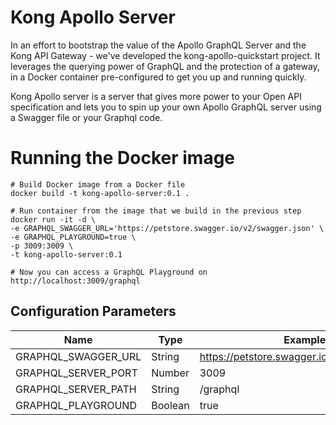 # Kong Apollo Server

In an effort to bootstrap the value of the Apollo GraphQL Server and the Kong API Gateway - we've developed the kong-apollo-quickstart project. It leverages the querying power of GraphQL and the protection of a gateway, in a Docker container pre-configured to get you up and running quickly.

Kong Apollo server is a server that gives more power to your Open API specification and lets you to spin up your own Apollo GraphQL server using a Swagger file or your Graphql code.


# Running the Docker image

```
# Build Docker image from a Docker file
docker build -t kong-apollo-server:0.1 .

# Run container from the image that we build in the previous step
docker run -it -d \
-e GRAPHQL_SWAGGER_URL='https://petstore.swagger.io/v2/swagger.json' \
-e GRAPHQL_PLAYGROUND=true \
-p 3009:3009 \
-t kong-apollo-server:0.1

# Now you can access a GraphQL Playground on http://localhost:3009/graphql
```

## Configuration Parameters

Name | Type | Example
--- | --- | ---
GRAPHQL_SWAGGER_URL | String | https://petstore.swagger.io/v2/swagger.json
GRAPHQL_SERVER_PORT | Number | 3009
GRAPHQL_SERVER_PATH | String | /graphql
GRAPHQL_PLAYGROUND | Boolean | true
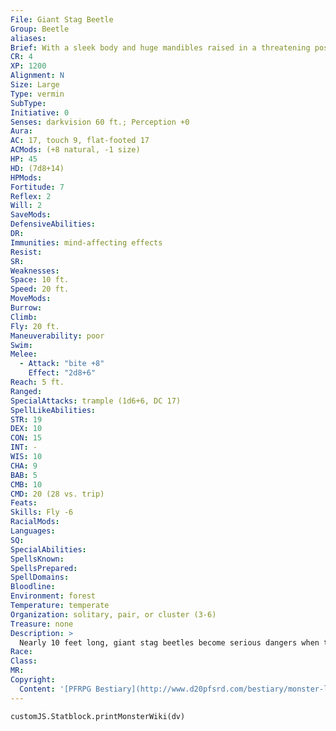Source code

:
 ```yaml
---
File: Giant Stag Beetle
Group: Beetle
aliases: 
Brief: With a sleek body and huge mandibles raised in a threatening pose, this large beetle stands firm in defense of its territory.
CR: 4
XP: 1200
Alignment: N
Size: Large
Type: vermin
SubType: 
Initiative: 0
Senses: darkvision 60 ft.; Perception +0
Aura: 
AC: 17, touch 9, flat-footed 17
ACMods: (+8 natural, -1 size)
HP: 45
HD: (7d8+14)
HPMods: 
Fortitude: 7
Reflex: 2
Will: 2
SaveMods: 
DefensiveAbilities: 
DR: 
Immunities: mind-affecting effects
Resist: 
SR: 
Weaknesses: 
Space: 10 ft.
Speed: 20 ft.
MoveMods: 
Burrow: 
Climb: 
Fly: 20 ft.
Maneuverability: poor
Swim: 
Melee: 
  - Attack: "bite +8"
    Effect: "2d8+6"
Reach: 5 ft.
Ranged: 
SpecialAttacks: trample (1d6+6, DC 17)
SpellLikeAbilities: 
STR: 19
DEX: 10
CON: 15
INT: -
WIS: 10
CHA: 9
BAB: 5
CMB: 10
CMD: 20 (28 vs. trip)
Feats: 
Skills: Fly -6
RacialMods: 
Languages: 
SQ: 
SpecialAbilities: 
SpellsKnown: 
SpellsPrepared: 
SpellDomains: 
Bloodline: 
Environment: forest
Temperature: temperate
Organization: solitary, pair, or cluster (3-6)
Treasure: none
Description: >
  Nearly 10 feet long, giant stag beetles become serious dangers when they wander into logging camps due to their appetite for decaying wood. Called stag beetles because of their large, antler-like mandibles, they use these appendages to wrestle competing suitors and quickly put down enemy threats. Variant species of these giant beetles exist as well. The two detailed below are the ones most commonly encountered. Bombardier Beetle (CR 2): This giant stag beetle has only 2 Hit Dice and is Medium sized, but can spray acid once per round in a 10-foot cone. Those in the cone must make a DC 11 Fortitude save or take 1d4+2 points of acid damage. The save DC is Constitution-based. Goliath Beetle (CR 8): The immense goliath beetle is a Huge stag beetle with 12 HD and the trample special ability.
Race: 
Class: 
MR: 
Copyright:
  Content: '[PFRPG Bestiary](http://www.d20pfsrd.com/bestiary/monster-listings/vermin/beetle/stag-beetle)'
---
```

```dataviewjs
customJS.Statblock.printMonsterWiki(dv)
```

• • • • • • •

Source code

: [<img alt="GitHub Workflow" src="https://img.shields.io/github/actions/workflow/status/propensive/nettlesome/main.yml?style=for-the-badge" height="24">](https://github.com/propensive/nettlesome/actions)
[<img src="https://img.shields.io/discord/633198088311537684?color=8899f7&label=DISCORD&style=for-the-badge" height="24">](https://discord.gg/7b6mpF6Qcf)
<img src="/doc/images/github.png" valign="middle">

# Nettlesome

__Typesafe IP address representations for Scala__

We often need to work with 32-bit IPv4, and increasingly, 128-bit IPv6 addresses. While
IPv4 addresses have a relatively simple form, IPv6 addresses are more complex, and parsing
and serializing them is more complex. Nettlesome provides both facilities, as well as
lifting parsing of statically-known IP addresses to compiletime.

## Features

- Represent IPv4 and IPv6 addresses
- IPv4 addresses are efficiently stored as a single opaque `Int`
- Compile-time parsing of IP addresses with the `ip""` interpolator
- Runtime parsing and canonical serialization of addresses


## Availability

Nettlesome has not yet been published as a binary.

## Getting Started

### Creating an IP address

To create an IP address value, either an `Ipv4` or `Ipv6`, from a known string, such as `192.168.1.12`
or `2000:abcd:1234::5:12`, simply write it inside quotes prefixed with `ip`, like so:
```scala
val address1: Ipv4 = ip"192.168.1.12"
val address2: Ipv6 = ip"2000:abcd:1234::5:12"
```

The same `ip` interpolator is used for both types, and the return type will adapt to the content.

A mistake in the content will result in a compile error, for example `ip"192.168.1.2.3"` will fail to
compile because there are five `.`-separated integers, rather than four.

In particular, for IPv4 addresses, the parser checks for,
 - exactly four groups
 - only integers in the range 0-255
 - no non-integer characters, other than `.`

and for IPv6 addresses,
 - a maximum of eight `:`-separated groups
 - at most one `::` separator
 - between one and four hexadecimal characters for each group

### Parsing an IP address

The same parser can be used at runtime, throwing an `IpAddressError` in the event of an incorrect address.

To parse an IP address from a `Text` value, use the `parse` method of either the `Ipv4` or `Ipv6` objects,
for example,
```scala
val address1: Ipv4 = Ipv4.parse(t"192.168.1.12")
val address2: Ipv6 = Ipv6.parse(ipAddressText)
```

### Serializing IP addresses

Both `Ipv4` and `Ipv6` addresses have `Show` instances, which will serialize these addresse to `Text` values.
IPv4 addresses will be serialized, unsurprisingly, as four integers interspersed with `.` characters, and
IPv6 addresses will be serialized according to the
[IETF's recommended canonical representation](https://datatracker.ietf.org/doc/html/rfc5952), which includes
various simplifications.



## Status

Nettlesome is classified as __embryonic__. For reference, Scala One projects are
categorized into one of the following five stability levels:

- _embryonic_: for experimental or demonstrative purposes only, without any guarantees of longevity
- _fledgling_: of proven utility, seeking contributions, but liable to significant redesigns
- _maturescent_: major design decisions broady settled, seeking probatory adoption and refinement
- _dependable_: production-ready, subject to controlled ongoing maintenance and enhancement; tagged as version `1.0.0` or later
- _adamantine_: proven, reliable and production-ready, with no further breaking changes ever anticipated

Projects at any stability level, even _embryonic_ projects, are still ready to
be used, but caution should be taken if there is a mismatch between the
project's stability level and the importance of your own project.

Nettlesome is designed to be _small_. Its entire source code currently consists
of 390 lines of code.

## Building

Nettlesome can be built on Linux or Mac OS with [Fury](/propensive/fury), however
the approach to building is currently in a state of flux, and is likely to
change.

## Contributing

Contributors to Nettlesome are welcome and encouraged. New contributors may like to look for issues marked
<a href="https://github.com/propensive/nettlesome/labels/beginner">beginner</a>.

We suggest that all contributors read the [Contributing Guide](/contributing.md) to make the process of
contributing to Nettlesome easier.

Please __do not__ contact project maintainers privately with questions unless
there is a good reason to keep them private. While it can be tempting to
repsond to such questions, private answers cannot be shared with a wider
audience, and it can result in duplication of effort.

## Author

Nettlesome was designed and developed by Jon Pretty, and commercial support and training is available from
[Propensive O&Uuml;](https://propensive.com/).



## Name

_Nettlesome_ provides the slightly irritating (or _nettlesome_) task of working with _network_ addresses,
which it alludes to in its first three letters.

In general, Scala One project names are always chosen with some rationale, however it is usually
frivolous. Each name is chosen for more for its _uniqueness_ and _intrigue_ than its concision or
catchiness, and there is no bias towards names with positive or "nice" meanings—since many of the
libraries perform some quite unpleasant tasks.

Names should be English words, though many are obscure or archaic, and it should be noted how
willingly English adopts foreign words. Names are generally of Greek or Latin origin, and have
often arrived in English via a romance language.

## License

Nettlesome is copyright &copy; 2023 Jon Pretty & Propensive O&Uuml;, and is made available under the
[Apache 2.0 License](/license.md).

• • • • • • •

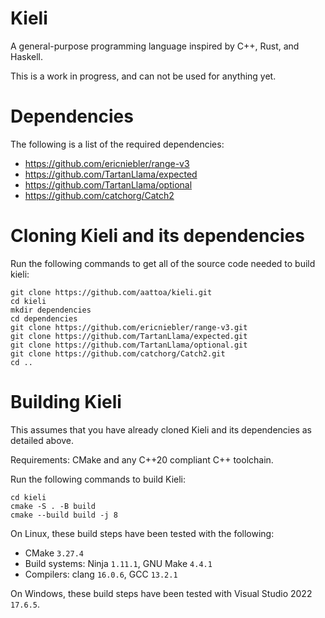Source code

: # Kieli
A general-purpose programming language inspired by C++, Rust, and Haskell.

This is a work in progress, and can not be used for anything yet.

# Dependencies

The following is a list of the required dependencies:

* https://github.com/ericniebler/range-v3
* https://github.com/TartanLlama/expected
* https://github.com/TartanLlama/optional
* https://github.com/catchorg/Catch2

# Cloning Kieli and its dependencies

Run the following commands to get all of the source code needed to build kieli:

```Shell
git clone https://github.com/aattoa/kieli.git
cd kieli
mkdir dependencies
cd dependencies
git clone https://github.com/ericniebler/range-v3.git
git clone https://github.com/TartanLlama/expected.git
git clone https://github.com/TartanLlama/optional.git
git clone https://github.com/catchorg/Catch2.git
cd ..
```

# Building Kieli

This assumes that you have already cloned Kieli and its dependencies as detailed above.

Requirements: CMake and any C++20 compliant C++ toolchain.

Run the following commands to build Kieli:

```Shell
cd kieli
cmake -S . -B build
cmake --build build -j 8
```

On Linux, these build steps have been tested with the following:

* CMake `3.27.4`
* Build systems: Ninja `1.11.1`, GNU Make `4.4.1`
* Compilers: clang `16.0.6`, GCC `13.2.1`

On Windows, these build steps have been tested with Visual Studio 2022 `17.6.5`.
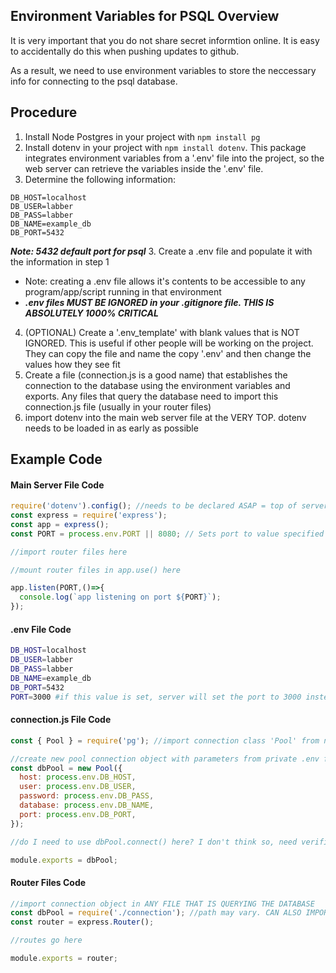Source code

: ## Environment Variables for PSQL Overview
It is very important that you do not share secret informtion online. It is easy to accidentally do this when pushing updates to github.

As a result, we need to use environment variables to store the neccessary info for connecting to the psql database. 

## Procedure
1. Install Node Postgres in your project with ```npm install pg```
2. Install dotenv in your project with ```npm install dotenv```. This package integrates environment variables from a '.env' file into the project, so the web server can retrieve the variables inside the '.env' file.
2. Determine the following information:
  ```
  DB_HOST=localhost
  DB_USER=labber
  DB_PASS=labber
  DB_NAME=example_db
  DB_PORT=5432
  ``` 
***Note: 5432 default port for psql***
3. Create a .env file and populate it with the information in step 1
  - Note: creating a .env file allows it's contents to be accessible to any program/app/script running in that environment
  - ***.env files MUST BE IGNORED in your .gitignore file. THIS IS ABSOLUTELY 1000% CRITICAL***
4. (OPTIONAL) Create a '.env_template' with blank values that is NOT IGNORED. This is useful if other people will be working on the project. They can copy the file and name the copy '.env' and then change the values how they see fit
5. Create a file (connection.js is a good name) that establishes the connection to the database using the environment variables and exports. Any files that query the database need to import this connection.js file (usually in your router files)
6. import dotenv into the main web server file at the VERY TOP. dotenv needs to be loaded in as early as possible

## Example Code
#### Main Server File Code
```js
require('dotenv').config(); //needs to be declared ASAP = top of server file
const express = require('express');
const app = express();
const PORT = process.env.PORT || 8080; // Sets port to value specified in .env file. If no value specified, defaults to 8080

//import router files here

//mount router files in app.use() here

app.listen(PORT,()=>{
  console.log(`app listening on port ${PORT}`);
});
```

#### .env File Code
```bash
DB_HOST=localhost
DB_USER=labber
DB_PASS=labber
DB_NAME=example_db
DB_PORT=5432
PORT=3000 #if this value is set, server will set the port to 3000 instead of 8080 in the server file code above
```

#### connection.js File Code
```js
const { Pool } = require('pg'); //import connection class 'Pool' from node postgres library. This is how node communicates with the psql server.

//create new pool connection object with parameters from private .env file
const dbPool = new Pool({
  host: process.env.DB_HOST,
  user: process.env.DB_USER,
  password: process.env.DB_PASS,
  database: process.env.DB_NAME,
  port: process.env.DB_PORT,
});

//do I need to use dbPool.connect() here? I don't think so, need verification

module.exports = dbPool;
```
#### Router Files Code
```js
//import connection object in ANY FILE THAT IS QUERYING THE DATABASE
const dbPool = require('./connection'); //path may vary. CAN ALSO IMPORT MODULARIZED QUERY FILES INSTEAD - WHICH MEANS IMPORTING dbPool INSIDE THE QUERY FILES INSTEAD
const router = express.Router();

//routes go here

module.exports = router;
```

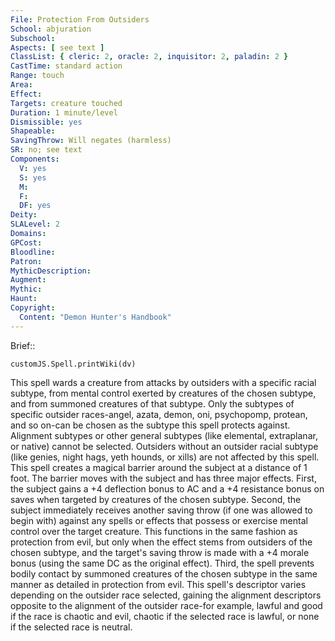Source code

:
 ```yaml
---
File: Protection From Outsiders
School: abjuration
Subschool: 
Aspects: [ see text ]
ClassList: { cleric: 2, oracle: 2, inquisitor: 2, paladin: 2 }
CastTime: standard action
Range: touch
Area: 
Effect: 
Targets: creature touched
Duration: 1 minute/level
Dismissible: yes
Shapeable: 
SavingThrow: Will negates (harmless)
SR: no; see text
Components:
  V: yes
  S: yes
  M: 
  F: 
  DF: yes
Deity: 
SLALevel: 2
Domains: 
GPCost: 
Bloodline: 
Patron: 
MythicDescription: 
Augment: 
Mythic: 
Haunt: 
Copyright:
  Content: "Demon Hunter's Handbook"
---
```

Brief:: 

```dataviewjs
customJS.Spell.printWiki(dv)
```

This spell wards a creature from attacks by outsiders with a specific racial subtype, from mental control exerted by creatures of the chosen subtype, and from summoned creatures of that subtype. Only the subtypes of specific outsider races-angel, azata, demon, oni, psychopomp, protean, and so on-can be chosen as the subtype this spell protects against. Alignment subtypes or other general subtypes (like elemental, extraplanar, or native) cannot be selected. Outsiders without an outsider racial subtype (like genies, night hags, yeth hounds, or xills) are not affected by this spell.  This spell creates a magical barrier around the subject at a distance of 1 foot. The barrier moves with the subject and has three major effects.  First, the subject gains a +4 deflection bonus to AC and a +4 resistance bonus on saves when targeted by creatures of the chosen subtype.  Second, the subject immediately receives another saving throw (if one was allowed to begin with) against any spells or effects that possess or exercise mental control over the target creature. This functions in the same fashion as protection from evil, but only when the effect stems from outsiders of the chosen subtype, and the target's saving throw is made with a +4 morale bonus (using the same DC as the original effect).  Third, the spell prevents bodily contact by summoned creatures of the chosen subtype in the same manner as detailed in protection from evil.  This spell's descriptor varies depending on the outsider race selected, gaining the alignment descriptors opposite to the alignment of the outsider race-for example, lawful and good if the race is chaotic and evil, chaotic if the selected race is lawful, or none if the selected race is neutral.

• • • • • • •

> _What to work on_
Only a number is required here: the count of lines in these entries that hold "because".

> _Response to the exercise_
2